Figure 3—figure supplement 3.

(A) The proportion of variants that fall within a given geographic distribution code conditional on the variant being ‘globally widespread’, that is, a category that has no unobserved ('u') codes. We note that 55.6% of variants conditioned on being globally widespread are also globally common (‘CCCCC’). In terms of absolute numbers, variants that are common in at least one population (S = 9,958,838) that are also globally widespread (S = 6,322,767) comprise ~63% of the total when conditioning on being common in at least one population. When conditioning on variants common only in regions outside Africa (S = 7,544,648), the percentage of globally widespread variants (S = 6,179,781) increases to ~82%. (B) The proportion of variants that fall within a ‘globally present’ category, defined as categories that contain no unobserved (‘u’) codes, conditional on the variant being common (MAF >5%) in the specific continental group.

Figure 3—figure supplement 4. GeoVar plots derived from simulations of two published models of human demography.

Figure 3—figure supplement 4.

(A) Gutenkunst et al., 2009, (B–E) Tennessen et al., 2012. For each model, we used stdpopsim (Adrion et al., 2020) to simulate 10 replicates of SNVs equivalent to 5% of Chromosome 22. For each model we simulated three different sample sizes per population, the first with 100 diploid samples, 500 diploid samples, and 1000 diploid samples. The panels with n = 500 diploid samples per population most closely match the sampling within the 1KGP (nAFR = 504, nEUR = 503, nEAS = 504). Both models replicate the qualitative prevalence of the ‘localized rare’ (‘RU’) and ‘globally common’ (‘CC’) patterns that we see in the 1KGP data.
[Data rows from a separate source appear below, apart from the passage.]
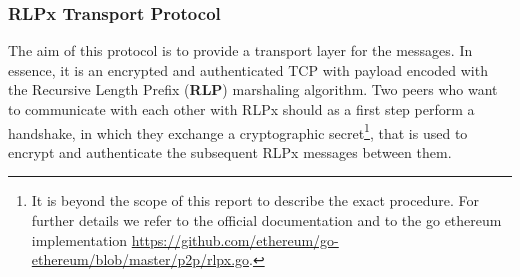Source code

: \subsubsection{RLPx Transport Protocol}
\label{sec:rlpx-transport-protocol}

The aim of this protocol is to provide a transport layer for the messages. In
essence, it is an encrypted and authenticated TCP with payload encoded with the
Recursive Length Prefix (\textbf{RLP}) marshaling algorithm. Two peers who want
to communicate with each other with RLPx should as a first step perform a
handshake, in which they exchange a cryptographic secret\footnote{It is beyond
the scope of this report to describe the exact procedure. For further details we
refer to the official documentation \cite{rlpx} and to the go ethereum
implementation
\url{https://github.com/ethereum/go-ethereum/blob/master/p2p/rlpx.go}.},
that is used to encrypt and authenticate the subsequent RLPx messages between
them.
With higher sample sizes we find an increased proportion of localized rare (‘RU’) patterns, due to increased detection power. Panels (C–E) show specific pairwise comparisons of populations in the model of Gutenkunst et al., 2009 to compare against the two-population model of Tennessen et al., 2012. Panels (A) and (C) show that, when restricted to AFR/EUR comparisons, the two models predict very similar patterns. The prevalence of localized rare and globally common patterns is reproduced across all comparisons, as is the dependence on sample size. The EUR/EAS comparison (E) shows a larger number of ‘RR’ patterns, presumably reflecting the more recent divergence of those populations.